My 18-mile trip laces together the best of Ærø's charms. Leaving my homebase, the ship-in-a-bottle town of Ærøskøbing, I see the first of many U-shaped farms, so typical of Denmark. The three sides block the wind and store cows, hay, and people. I bike along a dike built in the 19th century to make swampland farmable. While the weak soil is good for hay and little else, they get the most out of it. Each winter locals flood their land to let the saltwater nourish the soil and grass, in the belief that this causes their cows to produce fatter milk and meat. Struggling uphill I reach the island's 2,700-inch-high summit — a "peak" called called Synneshøj ("Seems High").
Each town has a fine 12th-century church. The interiors are still painted as a Gothic church would have been. A long stick with an offering bag comes equipped with a ting-a-ling bell to wake those nodding off. Little ships hanging in the nave are perhaps memorials to lost sailors. The Danish word for nave is the same as its word for ship. A portrait of Martin Luther hangs in the stern keeping his Protestant hand on the rudder. The long list adjacent allows today's pastor to trace her pastoral lineage back to Doctor Luther himself. The current pastor, a Janet, is the first woman on the list.
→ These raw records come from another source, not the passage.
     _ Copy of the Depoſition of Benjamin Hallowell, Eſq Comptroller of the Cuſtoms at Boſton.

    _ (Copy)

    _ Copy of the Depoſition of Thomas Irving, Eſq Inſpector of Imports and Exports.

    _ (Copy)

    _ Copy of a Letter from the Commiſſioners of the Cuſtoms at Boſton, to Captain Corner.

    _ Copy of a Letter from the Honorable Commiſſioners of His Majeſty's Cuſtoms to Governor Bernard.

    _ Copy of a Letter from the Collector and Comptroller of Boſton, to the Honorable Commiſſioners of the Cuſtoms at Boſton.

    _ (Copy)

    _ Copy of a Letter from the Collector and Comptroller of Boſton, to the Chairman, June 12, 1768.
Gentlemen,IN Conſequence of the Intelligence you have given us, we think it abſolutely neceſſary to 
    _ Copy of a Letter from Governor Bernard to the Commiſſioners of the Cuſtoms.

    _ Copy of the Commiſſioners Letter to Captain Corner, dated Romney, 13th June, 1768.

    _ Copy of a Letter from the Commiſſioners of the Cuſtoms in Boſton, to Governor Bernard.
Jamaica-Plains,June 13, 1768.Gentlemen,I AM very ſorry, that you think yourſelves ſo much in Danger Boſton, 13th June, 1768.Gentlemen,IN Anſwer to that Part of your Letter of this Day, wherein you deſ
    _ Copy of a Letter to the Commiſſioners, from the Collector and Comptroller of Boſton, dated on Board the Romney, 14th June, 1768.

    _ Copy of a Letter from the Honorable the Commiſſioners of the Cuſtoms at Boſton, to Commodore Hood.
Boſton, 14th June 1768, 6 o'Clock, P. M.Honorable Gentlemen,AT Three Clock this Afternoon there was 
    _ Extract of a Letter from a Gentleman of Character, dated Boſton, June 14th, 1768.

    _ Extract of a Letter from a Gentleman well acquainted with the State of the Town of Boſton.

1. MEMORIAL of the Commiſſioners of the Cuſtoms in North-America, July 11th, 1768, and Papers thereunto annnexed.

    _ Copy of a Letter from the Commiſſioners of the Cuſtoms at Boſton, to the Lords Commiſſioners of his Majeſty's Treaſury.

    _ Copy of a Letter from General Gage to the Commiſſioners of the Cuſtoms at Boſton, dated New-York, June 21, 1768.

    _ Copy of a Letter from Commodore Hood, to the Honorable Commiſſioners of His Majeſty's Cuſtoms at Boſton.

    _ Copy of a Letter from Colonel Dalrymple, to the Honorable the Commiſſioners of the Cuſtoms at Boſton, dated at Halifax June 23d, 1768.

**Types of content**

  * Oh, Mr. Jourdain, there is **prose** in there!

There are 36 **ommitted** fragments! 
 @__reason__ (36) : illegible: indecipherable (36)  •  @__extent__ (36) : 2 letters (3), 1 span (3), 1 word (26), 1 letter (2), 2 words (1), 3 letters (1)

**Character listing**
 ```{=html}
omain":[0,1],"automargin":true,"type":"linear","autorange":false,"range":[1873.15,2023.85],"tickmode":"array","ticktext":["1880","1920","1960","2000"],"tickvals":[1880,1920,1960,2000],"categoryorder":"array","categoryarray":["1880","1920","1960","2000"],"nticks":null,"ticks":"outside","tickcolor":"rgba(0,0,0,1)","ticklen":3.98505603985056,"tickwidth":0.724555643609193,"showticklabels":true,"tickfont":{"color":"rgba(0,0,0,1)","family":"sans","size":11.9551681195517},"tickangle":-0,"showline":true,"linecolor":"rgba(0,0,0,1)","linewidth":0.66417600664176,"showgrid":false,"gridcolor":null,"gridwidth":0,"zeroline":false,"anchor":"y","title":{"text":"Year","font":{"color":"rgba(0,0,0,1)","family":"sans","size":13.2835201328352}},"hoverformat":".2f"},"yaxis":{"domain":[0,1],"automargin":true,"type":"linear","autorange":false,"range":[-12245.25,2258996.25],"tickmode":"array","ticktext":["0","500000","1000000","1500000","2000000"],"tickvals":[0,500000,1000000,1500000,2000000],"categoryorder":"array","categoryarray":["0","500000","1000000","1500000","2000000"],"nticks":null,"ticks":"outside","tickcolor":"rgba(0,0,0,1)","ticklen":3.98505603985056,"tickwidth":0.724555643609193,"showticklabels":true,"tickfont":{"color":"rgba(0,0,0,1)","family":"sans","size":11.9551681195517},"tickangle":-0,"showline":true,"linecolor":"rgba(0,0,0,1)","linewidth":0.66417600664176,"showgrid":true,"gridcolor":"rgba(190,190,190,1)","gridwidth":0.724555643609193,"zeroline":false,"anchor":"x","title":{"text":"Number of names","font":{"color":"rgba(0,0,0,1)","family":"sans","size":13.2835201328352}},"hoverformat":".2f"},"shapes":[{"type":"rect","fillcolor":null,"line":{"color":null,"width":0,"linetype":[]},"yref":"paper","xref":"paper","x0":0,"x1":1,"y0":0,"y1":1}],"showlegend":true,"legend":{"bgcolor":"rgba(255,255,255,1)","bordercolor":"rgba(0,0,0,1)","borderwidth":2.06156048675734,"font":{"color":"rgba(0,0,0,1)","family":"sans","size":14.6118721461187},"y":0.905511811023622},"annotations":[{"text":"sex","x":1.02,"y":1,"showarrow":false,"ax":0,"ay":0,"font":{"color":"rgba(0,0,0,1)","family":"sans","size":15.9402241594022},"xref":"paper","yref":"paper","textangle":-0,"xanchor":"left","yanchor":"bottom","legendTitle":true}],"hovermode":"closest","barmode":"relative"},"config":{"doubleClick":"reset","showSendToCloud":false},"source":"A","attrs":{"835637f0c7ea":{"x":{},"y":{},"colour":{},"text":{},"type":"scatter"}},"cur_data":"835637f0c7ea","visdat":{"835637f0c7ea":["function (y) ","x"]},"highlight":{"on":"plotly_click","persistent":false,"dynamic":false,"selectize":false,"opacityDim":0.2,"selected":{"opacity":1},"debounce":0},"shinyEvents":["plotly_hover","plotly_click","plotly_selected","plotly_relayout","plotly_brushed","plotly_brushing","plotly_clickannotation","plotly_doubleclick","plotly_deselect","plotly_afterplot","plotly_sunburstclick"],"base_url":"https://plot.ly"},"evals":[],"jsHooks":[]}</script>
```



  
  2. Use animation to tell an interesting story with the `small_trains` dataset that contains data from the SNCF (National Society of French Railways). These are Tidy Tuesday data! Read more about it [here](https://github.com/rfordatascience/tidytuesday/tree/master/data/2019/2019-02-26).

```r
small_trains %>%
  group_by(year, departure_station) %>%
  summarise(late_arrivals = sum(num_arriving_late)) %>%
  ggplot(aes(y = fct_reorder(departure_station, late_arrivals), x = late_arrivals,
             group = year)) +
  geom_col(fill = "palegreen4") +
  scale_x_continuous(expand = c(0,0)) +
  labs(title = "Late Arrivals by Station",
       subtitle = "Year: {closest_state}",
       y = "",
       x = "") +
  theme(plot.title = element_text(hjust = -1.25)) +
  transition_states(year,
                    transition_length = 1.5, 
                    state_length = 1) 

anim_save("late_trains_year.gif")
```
Rolling away, I notice how the town is in a gully. Imagine pirates, centuries ago, trolling along the coast looking for church spires marking unfortified villages. Ærø's 16 villages are all invisible from the sea — church spires carefully designed not to be viewable from sea level.
A lane leads downhill, dead-ending at a rugged bluff called Vodrup Klint. If I were a pagan, I'd worship here — the sea, the wind, and the chilling view. The land steps in sloppy slabs down to the sea. The giant terraces are a clear reminder that when saturated with water, the slabs of clay that make up the land here get slick, and entire chunks can slip and slide.
While the wind at the top could drag a kite-flier, the beach below is ideal for sunbathing. I can't see Germany, which is just across the water, but I do see a big stone which commemorates the return of the island to Denmark from Germany in 1750.
As they do all over Europe, churches mark pre-Christian holy sites. In a field adjacent to the next church, stands the Langdyssen Tingstedet — a 6,000-year-old dolmen. This was an early Neolithic burial place. While Ærø once had more than 200 of these prehistoric tombs, only 13 survive.
The name, Tingstedet, indicates that this was a Viking assembly spot. The site evokes the scene a thousand years ago of Viking chiefs representing the island's various communities gathering here around their ancestors' tombs. The site is a raised mound the shape and length (30 yards) of a Viking ship.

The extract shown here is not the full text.